Secondo Walter Benjamin, psicoanalisi e fotografia - con il loro carico di segreti e rimozioni - si situano all'origine della modernità, entrambe capaci di evocare fantasmi, della psiche o del passato, proprio mentre il rifiuto del soprannaturale sembrava farsi più accentuato. Attorno al mistero della fotografia, alla sua parentela con la morte e alla sua tensione verso un altrove non raggiunto dalla trascendenza ruota l'indagine che Ferdinando Amigoni in L'ombra della scrittura. Racconti fotografici e visionari (Quodlibet, pp. 260, € 24,00) compie a partire da alcune opere letterarie del Novecento.
Autorizzato da una celebre pagina di Freud a «reperire analogie essenziali tra il funzionamento dell'apparato psichico e il processo di produzione, nonché l'essenza stessa, di un'immagine fotografica», Amigoni esamina lavori di Alvaro, Nabokov, Perec e Celati per rendere ragione del passaggio dalla Galassia Guntenberg al pictorial turn, ovvero a una cultura dominata dalle immagini; e lo fa appoggiandosi tanto a studi psicoanalitici quanto alla teoria fotografica (soprattutto all'onnipresente Roland Barthes). Ritrova e analizza segni della «scrittura di luce» non solo negli intrecci degli autori analizzati, ma anche e soprattutto nel loro linguaggio, regalandoci una eccezionale decostruzione di nomi ed espressioni, alla ricerca di significati reconditi che si reggono, per esempio, sulla presenza di sintagmi omofoni o sulla scomposizione di neologismi e termini inconsueti, e tradendo con ciò una profonda attrazione per l'universo oulipiano. Non a caso, la sezione più affascinante di questo notevole volume è dedicata a Georges Perec (di cui Amigoni aveva tradotto La bottega oscura), che occupa due capitoli, uno relativo a W o il ricordo d'infanzia, opera in cui il rimando fotografico è evidente, l'altro a La vita istruzioni per l'uso, un romanzo che, come Amigoni non manca di sottolineare, sembrerebbe piuttosto appartenere alla poetica del falso, tema tipico della pittura. a tipico della pittura.
In entrambi i casi, l'autore riesce a dimostrare la presenza dell'elemento «fotografico» come traccia dell'inafferrabilità del reale, scombinando le carte tramite vertiginose - e seducenti - acrobazie interpretative.
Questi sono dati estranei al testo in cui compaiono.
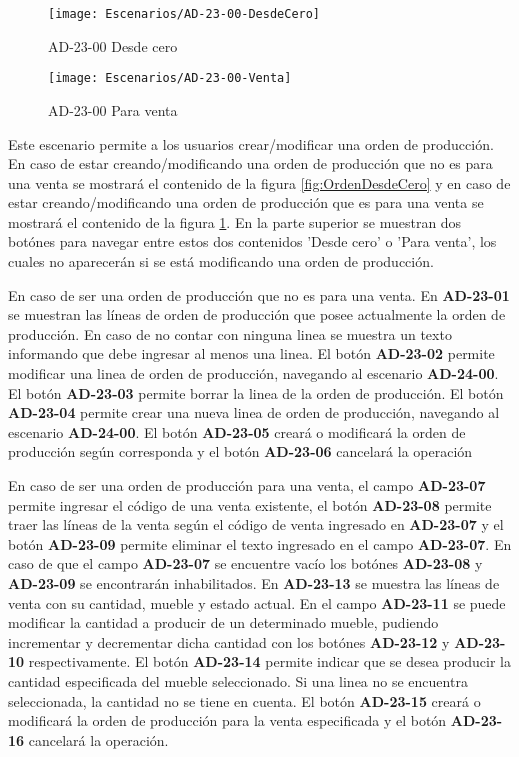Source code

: \begin{figure}[H]
    \centering
    \begin{minipage}[b]{0.4\textwidth}
        \texttt{[image: Escenarios/AD-23-00-DesdeCero]}
        \caption{AD-23-00 Desde cero}
        \label{fig:OrdenDesdeCero}
    \end{minipage}
    \hfill
    \begin{minipage}[b]{0.4\textwidth}
        \texttt{[image: Escenarios/AD-23-00-Venta]}
        \caption{AD-23-00 Para venta}
        \label{fig:OrdenParaVenta}
    \end{minipage}
    \end{figure}

Este escenario permite a los usuarios crear/modificar una orden de producción. En caso de estar creando/modificando una orden de producción que no es para una venta se mostrará el contenido de la figura \ref{fig:OrdenDesdeCero} y en caso de estar creando/modificando una orden de producción que es para una venta se mostrará el contenido de la figura \ref{fig:OrdenParaVenta}. En la parte superior se muestran dos botónes para navegar entre estos dos contenidos 'Desde cero' o 'Para venta', los cuales no aparecerán si se está modificando una orden de producción. 

En caso de ser una orden de producción que no es para una venta. En \textbf{AD-23-01} se muestran las líneas de orden de producción que posee actualmente la orden de producción. En caso de no contar con ninguna linea se muestra un texto informando que debe ingresar al menos una linea. El botón \textbf{AD-23-02} permite modificar una linea de orden de producción, navegando al escenario \textbf{AD-24-00}. El botón \textbf{AD-23-03} permite borrar la linea de la orden de producción. El botón \textbf{AD-23-04} permite crear una nueva linea de orden de producción, navegando al escenario \textbf{AD-24-00}. El botón \textbf{AD-23-05} creará o modificará la orden de producción según corresponda y el botón \textbf{AD-23-06} cancelará la operación

En caso de ser una orden de producción para una venta, el campo \textbf{AD-23-07} permite ingresar el código de una venta existente, el botón \textbf{AD-23-08} permite traer las líneas de la venta según el código de venta ingresado en \textbf{AD-23-07} y el botón \textbf{AD-23-09} permite eliminar el texto ingresado en el campo \textbf{AD-23-07}. En caso de que el campo \textbf{AD-23-07} se encuentre vacío los botónes \textbf{AD-23-08} y \textbf{AD-23-09} se encontrarán inhabilitados. 
En \textbf{AD-23-13} se muestra las líneas de venta con su cantidad, mueble y estado actual. En el campo \textbf{AD-23-11} se puede modificar la cantidad a producir de un determinado mueble, pudiendo incrementar y decrementar dicha cantidad con los botónes \textbf{AD-23-12} y \textbf{AD-23-10} respectivamente. El botón \textbf{AD-23-14} permite indicar que se desea producir la cantidad especificada del mueble seleccionado. Si una linea no se encuentra seleccionada, la cantidad no se tiene en cuenta.
El botón \textbf{AD-23-15} creará o modificará la orden de producción para la venta especificada y el botón \textbf{AD-23-16} cancelará la operación.
\clearpage
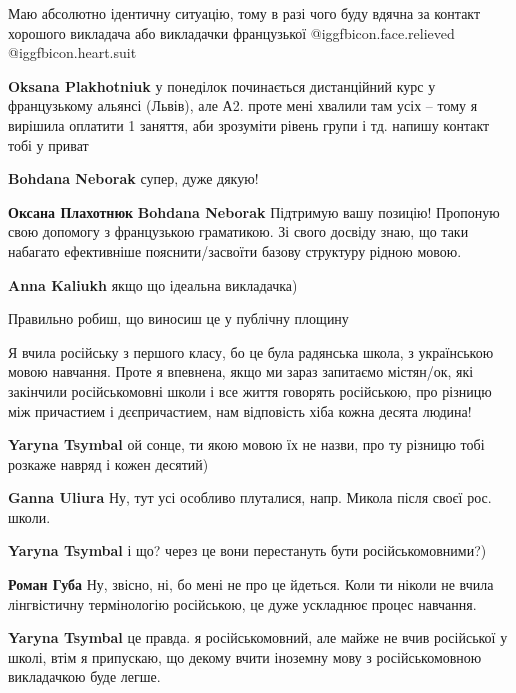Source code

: \begin{itemize}
Маю абсолютно ідентичну ситуацію, тому в разі чого буду вдячна за контакт
хорошого викладача або викладачки французької  @igg{fbicon.face.relieved} @igg{fbicon.heart.suit}

\begin{itemize} %
\textbf{Oksana Plakhotniuk} у понеділок починається дистанційний курс у французькому альянсі (Львів), але А2. проте мені хвалили там усіх – тому я вирішила оплатити 1 заняття, аби зрозуміти рівень групи і тд. напишу контакт тобі у приват

\textbf{Bohdana Neborak} супер, дуже дякую!

\textbf{Оксана Плахотнюк} \textbf{Bohdana Neborak} Підтримую вашу позицію! Пропоную свою допомогу з французькою граматикою. Зі свого досвіду знаю, що таки набагато ефективніше пояснити/засвоїти базову структуру рідною мовою.

\textbf{Anna Kaliukh} якщо що ідеальна викладачка)

\end{itemize} %

Правильно робиш, що виносиш це у публічну площину


Я вчила російську з першого класу, бо це була радянська школа, з українською
мовою навчання. Проте я впевнена, якщо ми зараз запитаємо містян/ок, які
закінчили російськомовні школи і все життя говорять російською, про різницю між
причастием і дєєпричастием, нам відповість хіба кожна десята людина!

\begin{itemize} %
\textbf{Yaryna Tsymbal} ой сонце, ти якою мовою їх не назви, про ту різницю тобі розкаже навряд і кожен десятий)

\textbf{Ganna Uliura} Ну, тут усі особливо плуталися, напр. Микола після своєї рос. школи.

\textbf{Yaryna Tsymbal} і що? через це вони перестануть бути російськомовними?)

\textbf{Роман Губа} Ну, звісно, ні, бо мені не про це йдеться. Коли ти ніколи не вчила лінгвістичну термінологію російською, це дуже ускладнює процес навчання.

\textbf{Yaryna Tsymbal} це правда. я російськомовний, але майже не вчив російської у школі, втім я припускаю, що декому вчити іноземну мову з російськомовною викладачкою буде легше.


\end{itemize}
\end{itemize}

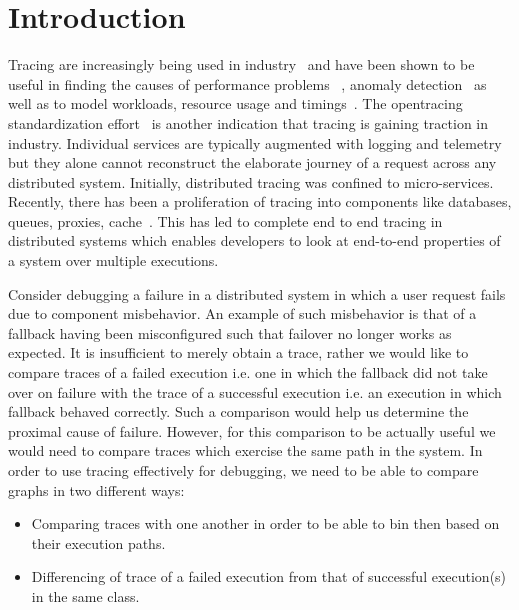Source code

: \section{Introduction}
Tracing are increasingly being used in industry~\cite{Jaeger, Zipkin, 36356} and have been shown to be useful in finding the causes of performance problems~ \cite{36356, Fonseca:2007:XPN:1973430.1973450, Reynolds:2006:PDU:1267680.1267689, DBLP:conf/sigmetrics/ThereskaSSWALG06, Sambasivan:2011:DPC:1972457.1972463}, anomaly detection~\cite{Barham:2003:MOM:1251054.1251069, Chen:2004:PFE:1251175.1251198, 37477, Sambasivan:2011:DPC:1972457.1972463} as well as to model workloads, resource usage and timings~\cite{Mann:2011:MPE:2170444.2170464, Chanda:2007:WTP:1272996.1273001, 36356, DBLP:conf/sigmetrics/ThereskaSSWALG06, Barham:2003:MOM:1251054.1251069}.  The opentracing standardization effort~\cite{OpenTracing} is another indication that tracing is gaining traction in industry. Individual services are typically augmented with logging and telemetry but they alone cannot reconstruct the elaborate journey of a request across any distributed system. Initially, distributed tracing was confined to micro-services. Recently, there has been a proliferation of tracing into components like databases, queues, proxies, cache~\cite{OpenTracingCassandra, OpenTracingKafka, OpenTracingRedis}. This has led to complete end to end tracing in distributed systems which enables developers to look at end-to-end properties of a system over multiple executions. 

Consider debugging a failure in a distributed system in which a user request fails due to component misbehavior. An example of such misbehavior is that of a fallback having been misconfigured such that failover no longer works as expected. It is insufficient to merely obtain a trace, rather we would like to compare traces of a failed execution i.e. one in which the fallback did not take over on failure with the trace of a successful execution i.e. an execution in which fallback behaved correctly. Such a comparison would help us determine the proximal cause of failure. However, for this comparison to be actually useful we would need to compare traces which exercise the same path in the system.	
In order to use tracing effectively for debugging, we need to be able to compare graphs in two different ways:
\begin{itemize}
\item Comparing traces with one another in order to be able to bin then based on their execution paths.
\item Differencing of trace of a failed execution from that of successful execution(s) in the same class.
\end{itemize}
Il «ricordo d'infanzia» di Perec trova perfetta corrispondenza in un ricordo remoto del Leonardo analizzato da Freud, mentre una foto di Perec bambino con zia Esther e una contadina sullo sfondo viene ricondotto a Sant'Anna, la Vergine e il bambino di Leonardo. E, ancora, l'album degli Interieursparisiens di Atget è sfogliato come un'illustrazione perfetta delle stanze prive di abitanti di Rue Simon-Crubellier descritte in La vita istruzioni per l'uso.
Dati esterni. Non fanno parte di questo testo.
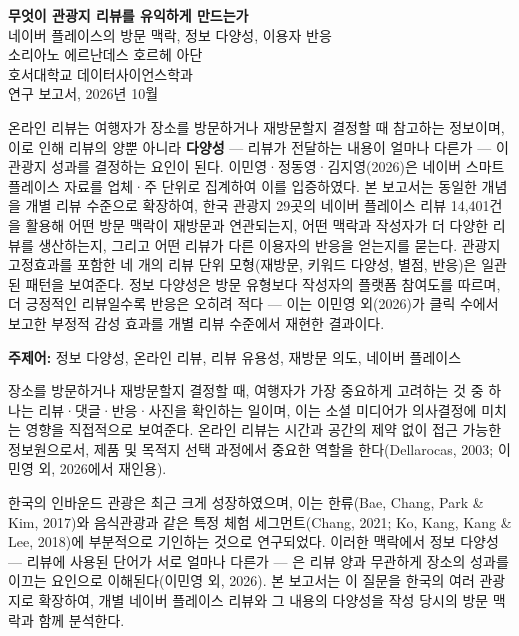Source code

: \documentclass[10pt,a4paper]{article}
\newcommand{\sect}[1]{\vspace{10pt}\noindent{\Large\bfseries #1}\par\vspace{3pt}}
\newcommand{\subsect}[1]{\vspace{6pt}\noindent{\large\bfseries #1}\par\vspace{2pt}}
\begin{document}
\begin{center}
{\LARGE\bfseries 무엇이 관광지 리뷰를 유익하게 만드는가}\\[4pt]
{\Large 네이버 플레이스의 방문 맥락, 정보 다양성, 이용자 반응}\\[10pt]
{\normalsize 소리아노 에르난데스 호르헤 아단}\\
{\small 호서대학교 데이터사이언스학과}\\
{\small 연구 보고서, 2026년 10월}
\end{center}

\vspace{6pt}
\subsect{국문초록}
온라인 리뷰는 여행자가 장소를 방문하거나 재방문할지 결정할 때 참고하는 정보이며,
이로 인해 리뷰의 양뿐 아니라 \textbf{다양성} — 리뷰가 전달하는 내용이 얼마나
다른가 — 이 관광지 성과를 결정하는 요인이 된다. 이민영·정동영·김지영(2026)은
네이버 스마트 플레이스 자료를 업체·주 단위로 집계하여 이를 입증하였다. 본
보고서는 동일한 개념을 개별 리뷰 수준으로 확장하여, 한국 관광지 29곳의 네이버
플레이스 리뷰 14,401건을 활용해 어떤 방문 맥락이 재방문과 연관되는지, 어떤
맥락과 작성자가 더 다양한 리뷰를 생산하는지, 그리고 어떤 리뷰가 다른 이용자의
반응을 얻는지를 묻는다. 관광지 고정효과를 포함한 네 개의 리뷰 단위 모형(재방문,
키워드 다양성, 별점, 반응)은 일관된 패턴을 보여준다. 정보 다양성은 방문 유형보다
작성자의 플랫폼 참여도를 따르며, 더 긍정적인 리뷰일수록 반응은 오히려 적다 —
이는 이민영 외(2026)가 클릭 수에서 보고한 부정적 감성 효과를 개별 리뷰 수준에서
재현한 결과이다.

\textbf{주제어:} 정보 다양성, 온라인 리뷰, 리뷰 유용성, 재방문 의도, 네이버 플레이스

\sect{I. 서론}

\subsect{1.1 연구배경}
장소를 방문하거나 재방문할지 결정할 때, 여행자가 가장 중요하게 고려하는 것 중
하나는 리뷰·댓글·반응·사진을 확인하는 일이며, 이는 소셜 미디어가 의사결정에
미치는 영향을 직접적으로 보여준다. 온라인 리뷰는 시간과 공간의 제약 없이 접근
가능한 정보원으로서, 제품 및 목적지 선택 과정에서 중요한 역할을 한다(Dellarocas,
2003; 이민영 외, 2026에서 재인용).

한국의 인바운드 관광은 최근 크게 성장하였으며, 이는 한류(Bae, Chang, Park \&
Kim, 2017)와 음식관광과 같은 특정 체험 세그먼트(Chang, 2021; Ko, Kang, Kang \&
Lee, 2018)에 부분적으로 기인하는 것으로 연구되었다. 이러한 맥락에서 정보
다양성 — 리뷰에 사용된 단어가 서로 얼마나 다른가 — 은 리뷰 양과 무관하게
장소의 성과를 이끄는 요인으로 이해된다(이민영 외, 2026). 본 보고서는 이 질문을
한국의 여러 관광지로 확장하여, 개별 네이버 플레이스 리뷰와 그 내용의 다양성을
작성 당시의 방문 맥락과 함께 분석한다.
\end{document}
Proprio sottoponendo a un minuzioso confronto le descrizioni di Perec e le foto di Atget, Amigoni arriva a toccare il nodo centrale della sua analisi, il punto di sutura tra linguaggio e reale. Se la parola minaccia di girare a vuoto di fronte a una realtà che non si lascia catturare, a soccorrerla arriva la fotografia intesa come traccia, «segno indiziale che conserva con il suo referente (con il reale) un rapporto addirittura fisico».